ACTIVITY: Only the number is needed: how many lines in the entries below contain the string "Attacks"?

RECORDED DATA:
━━━━

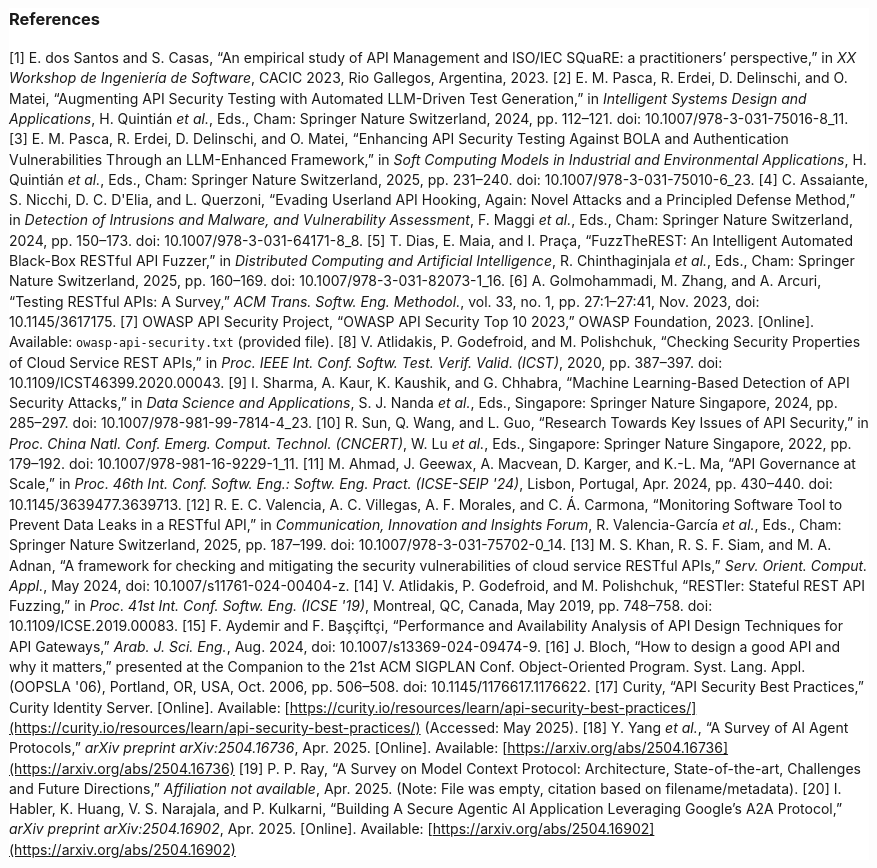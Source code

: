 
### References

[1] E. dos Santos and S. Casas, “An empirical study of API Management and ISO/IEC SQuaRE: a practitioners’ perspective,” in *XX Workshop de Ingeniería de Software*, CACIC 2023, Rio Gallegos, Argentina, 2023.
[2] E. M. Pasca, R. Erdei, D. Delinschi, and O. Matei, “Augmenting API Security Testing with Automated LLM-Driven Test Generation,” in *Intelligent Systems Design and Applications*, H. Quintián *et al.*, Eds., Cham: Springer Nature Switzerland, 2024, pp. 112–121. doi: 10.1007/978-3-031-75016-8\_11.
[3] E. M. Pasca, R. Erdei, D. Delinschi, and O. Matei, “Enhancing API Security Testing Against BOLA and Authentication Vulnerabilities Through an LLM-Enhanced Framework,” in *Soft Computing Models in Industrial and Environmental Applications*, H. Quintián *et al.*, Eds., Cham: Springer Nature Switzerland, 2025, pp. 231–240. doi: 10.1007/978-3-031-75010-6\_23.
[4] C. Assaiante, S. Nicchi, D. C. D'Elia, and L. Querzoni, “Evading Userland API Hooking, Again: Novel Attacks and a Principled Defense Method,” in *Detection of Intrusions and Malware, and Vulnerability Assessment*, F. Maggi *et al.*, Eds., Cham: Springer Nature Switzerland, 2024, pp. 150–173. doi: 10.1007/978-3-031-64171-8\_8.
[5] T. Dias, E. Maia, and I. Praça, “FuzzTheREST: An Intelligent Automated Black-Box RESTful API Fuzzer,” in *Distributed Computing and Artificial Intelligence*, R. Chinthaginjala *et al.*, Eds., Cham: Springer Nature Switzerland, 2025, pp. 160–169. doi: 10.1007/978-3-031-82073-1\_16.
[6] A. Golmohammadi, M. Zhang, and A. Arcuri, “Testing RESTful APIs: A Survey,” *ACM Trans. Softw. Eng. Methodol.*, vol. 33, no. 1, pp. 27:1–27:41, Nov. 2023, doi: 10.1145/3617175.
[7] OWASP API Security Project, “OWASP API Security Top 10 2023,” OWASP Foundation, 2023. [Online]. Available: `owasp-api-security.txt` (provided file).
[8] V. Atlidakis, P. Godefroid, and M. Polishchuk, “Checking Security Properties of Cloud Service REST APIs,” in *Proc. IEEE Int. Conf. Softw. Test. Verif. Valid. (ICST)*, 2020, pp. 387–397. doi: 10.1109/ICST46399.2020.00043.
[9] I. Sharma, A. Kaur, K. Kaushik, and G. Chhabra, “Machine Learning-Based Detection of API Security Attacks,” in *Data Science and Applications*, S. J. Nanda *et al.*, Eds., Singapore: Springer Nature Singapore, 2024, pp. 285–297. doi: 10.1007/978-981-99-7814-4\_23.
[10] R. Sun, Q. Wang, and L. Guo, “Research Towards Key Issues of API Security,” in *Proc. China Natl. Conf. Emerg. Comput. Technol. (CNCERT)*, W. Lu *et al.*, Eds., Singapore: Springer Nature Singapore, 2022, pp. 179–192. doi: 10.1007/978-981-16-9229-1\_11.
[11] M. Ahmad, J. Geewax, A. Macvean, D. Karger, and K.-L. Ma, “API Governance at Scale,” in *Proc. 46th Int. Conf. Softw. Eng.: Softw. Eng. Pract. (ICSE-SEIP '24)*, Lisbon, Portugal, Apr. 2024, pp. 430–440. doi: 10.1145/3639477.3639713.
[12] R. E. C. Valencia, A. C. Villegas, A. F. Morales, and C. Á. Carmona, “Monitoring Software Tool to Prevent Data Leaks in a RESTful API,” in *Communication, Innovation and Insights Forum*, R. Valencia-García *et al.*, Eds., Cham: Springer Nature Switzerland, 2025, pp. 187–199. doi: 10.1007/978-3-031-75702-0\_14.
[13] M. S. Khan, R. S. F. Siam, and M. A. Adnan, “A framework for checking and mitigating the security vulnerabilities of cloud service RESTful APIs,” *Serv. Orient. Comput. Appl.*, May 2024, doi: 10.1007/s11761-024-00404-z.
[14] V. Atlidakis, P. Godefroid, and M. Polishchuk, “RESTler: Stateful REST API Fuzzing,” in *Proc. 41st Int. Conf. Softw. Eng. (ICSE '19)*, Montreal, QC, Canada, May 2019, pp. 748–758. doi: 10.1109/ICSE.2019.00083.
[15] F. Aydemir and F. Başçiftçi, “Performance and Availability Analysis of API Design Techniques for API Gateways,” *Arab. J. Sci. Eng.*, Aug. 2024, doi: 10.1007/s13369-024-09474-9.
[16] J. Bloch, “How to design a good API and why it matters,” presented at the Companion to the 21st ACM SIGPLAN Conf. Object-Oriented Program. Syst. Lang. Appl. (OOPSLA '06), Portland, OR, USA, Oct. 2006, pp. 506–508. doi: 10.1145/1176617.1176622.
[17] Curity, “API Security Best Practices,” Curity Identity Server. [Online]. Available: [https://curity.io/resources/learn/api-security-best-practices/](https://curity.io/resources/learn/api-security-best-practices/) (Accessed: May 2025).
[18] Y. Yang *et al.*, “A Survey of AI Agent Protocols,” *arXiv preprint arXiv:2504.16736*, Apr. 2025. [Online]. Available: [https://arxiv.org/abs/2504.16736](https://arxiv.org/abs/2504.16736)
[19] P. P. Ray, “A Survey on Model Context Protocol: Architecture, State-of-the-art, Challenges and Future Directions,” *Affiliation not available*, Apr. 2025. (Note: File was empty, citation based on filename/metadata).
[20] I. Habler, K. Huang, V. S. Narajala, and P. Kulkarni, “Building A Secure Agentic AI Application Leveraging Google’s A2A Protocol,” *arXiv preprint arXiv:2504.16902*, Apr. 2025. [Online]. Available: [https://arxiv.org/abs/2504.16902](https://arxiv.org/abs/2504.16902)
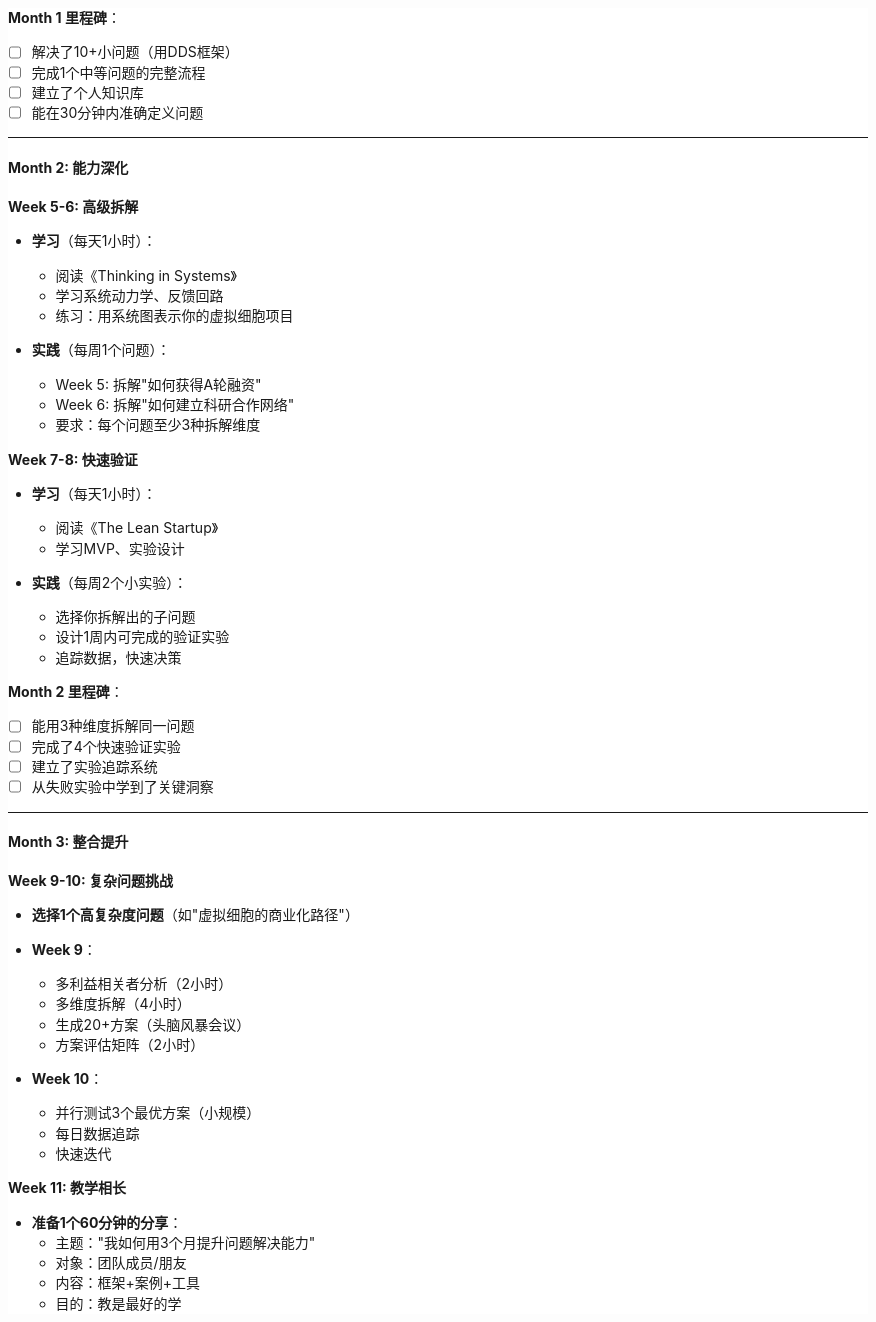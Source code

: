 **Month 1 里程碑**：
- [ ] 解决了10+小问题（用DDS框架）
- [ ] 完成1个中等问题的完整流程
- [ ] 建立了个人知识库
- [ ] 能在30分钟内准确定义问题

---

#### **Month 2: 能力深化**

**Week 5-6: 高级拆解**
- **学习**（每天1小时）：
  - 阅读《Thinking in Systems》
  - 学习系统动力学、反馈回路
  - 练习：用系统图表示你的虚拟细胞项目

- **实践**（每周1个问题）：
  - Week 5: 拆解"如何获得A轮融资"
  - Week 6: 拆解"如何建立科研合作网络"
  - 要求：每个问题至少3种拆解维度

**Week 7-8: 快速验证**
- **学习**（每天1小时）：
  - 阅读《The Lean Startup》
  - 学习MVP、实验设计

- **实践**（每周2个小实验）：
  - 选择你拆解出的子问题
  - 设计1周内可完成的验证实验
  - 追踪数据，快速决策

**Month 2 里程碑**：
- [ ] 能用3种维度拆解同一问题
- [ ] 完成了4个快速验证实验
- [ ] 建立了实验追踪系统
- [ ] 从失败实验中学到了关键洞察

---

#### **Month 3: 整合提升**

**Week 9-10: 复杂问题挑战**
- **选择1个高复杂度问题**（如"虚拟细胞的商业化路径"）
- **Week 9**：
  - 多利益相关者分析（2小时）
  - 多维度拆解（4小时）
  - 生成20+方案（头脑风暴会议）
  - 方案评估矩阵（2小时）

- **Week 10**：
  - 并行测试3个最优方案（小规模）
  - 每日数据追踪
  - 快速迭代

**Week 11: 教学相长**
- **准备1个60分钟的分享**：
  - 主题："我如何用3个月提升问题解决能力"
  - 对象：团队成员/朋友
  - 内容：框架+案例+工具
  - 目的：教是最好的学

━━━━

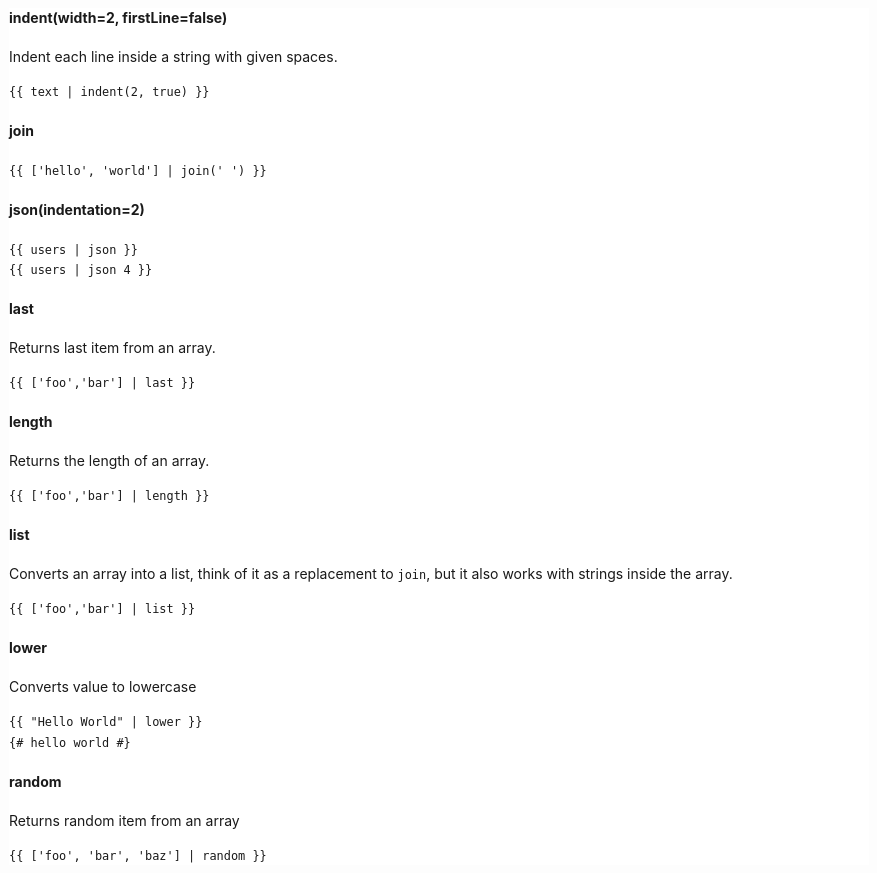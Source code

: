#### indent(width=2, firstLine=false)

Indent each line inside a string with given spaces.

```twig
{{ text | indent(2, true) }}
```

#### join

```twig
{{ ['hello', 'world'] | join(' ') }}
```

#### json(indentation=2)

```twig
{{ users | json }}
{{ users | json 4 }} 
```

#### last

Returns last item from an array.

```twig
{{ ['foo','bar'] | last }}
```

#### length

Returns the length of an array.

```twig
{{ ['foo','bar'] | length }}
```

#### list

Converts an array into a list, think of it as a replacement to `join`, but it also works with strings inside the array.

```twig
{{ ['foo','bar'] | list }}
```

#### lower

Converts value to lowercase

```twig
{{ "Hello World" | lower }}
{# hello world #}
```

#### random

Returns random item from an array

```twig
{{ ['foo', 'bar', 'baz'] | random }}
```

━━━━

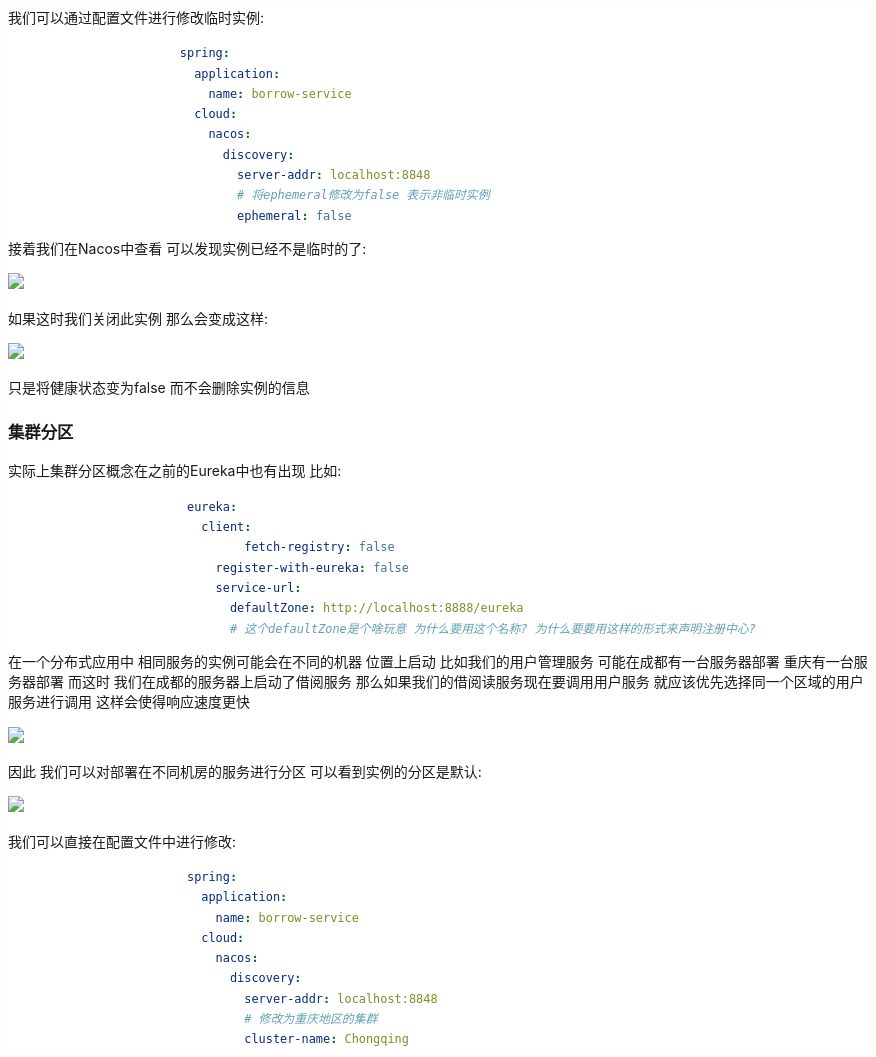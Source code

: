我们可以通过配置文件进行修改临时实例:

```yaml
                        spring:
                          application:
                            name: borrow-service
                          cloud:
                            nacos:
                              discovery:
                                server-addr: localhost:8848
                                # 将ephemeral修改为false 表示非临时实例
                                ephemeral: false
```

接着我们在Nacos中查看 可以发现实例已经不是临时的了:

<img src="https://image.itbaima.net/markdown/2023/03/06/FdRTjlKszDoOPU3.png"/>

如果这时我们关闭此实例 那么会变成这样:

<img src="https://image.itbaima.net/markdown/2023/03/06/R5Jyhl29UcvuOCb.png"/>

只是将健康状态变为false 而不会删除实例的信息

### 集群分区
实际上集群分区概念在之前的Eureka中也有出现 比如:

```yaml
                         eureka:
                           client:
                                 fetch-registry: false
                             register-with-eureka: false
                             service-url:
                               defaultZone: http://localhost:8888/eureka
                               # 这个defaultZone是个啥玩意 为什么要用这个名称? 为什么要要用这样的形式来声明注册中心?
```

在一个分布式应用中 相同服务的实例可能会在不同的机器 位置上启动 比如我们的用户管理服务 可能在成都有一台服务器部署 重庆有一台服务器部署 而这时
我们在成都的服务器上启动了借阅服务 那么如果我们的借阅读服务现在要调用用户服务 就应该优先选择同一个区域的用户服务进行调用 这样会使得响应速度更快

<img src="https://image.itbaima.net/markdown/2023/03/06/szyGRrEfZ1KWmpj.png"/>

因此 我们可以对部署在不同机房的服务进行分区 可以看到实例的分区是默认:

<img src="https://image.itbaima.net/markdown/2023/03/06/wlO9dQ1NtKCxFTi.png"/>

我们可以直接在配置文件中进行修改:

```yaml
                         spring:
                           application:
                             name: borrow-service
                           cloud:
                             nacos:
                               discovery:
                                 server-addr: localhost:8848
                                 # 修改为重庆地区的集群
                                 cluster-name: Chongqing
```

━━━━

WRITTEN RESPONSE: 2